**WHAT IS REQUIRED:** Restate the data below word for word, omitting pictures.
PROVIDED INFORMATION Start Marker
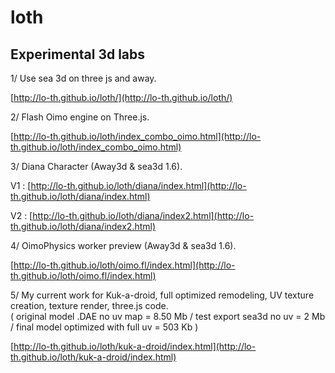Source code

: loth
=========

## Experimental 3d labs ##


1/ Use sea 3d on three js and away.

[http://lo-th.github.io/loth/](http://lo-th.github.io/loth/)

2/ Flash Oimo engine on Three.js.

[http://lo-th.github.io/loth/index_combo_oimo.html](http://lo-th.github.io/loth/index_combo_oimo.html)

3/ Diana Character (Away3d & sea3d 1.6).

V1 : [http://lo-th.github.io/loth/diana/index.html](http://lo-th.github.io/loth/diana/index.html)

V2 : [http://lo-th.github.io/loth/diana/index2.html](http://lo-th.github.io/loth/diana/index2.html)


4/ OimoPhysics worker preview (Away3d & sea3d 1.6).

[http://lo-th.github.io/loth/oimo.fl/index.html](http://lo-th.github.io/loth/oimo.fl/index.html)

5/ My current work for Kuk-a-droid, full optimized remodeling, UV texture creation, texture render, three.js code.<br>
( original model .DAE no uv map = 8.50 Mb / test export sea3d no uv = 2 Mb / final model optimized with full uv = 503 Kb )


[http://lo-th.github.io/loth/kuk-a-droid/index.html](http://lo-th.github.io/loth/kuk-a-droid/index.html)

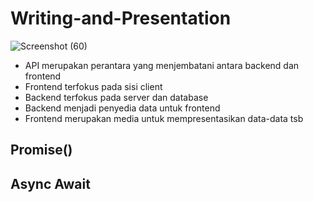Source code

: # Writing-and-Presentation

![Screenshot (60)](https://user-images.githubusercontent.com/85721113/196063527-742715ba-72be-47cd-94f7-89a295e702d7.png)

- API merupakan perantara yang menjembatani antara backend dan frontend
- Frontend terfokus pada sisi client
- Backend terfokus pada server dan database
- Backend menjadi penyedia data untuk frontend
- Frontend merupakan media untuk mempresentasikan data-data tsb

## **Promise()**

## **Async Await**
PROVIDED INFORMATION End Marker
**WRITTEN RESPONSE:**
Source code

: loth
=========

## Experimental 3d labs ##


1/ Use sea 3d on three js and away.

[http://lo-th.github.io/loth/](http://lo-th.github.io/loth/)

2/ Flash Oimo engine on Three.js.

[http://lo-th.github.io/loth/index_combo_oimo.html](http://lo-th.github.io/loth/index_combo_oimo.html)

3/ Diana Character (Away3d & sea3d 1.6).

V1 : [http://lo-th.github.io/loth/diana/index.html](http://lo-th.github.io/loth/diana/index.html)

V2 : [http://lo-th.github.io/loth/diana/index2.html](http://lo-th.github.io/loth/diana/index2.html)


4/ OimoPhysics worker preview (Away3d & sea3d 1.6).

[http://lo-th.github.io/loth/oimo.fl/index.html](http://lo-th.github.io/loth/oimo.fl/index.html)

5/ My current work for Kuk-a-droid, full optimized remodeling, UV texture creation, texture render, three.js code.<br>
( original model .DAE no uv map = 8.50 Mb / test export sea3d no uv = 2 Mb / final model optimized with full uv = 503 Kb )


[http://lo-th.github.io/loth/kuk-a-droid/index.html](http://lo-th.github.io/loth/kuk-a-droid/index.html)

Source code

: # Writing-and-Presentation

![Screenshot (60)](https://user-images.githubusercontent.com/85721113/196063527-742715ba-72be-47cd-94f7-89a295e702d7.png)

- API merupakan perantara yang menjembatani antara backend dan frontend
- Frontend terfokus pada sisi client
- Backend terfokus pada server dan database
- Backend menjadi penyedia data untuk frontend
- Frontend merupakan media untuk mempresentasikan data-data tsb

## **Promise()**

## **Async Await**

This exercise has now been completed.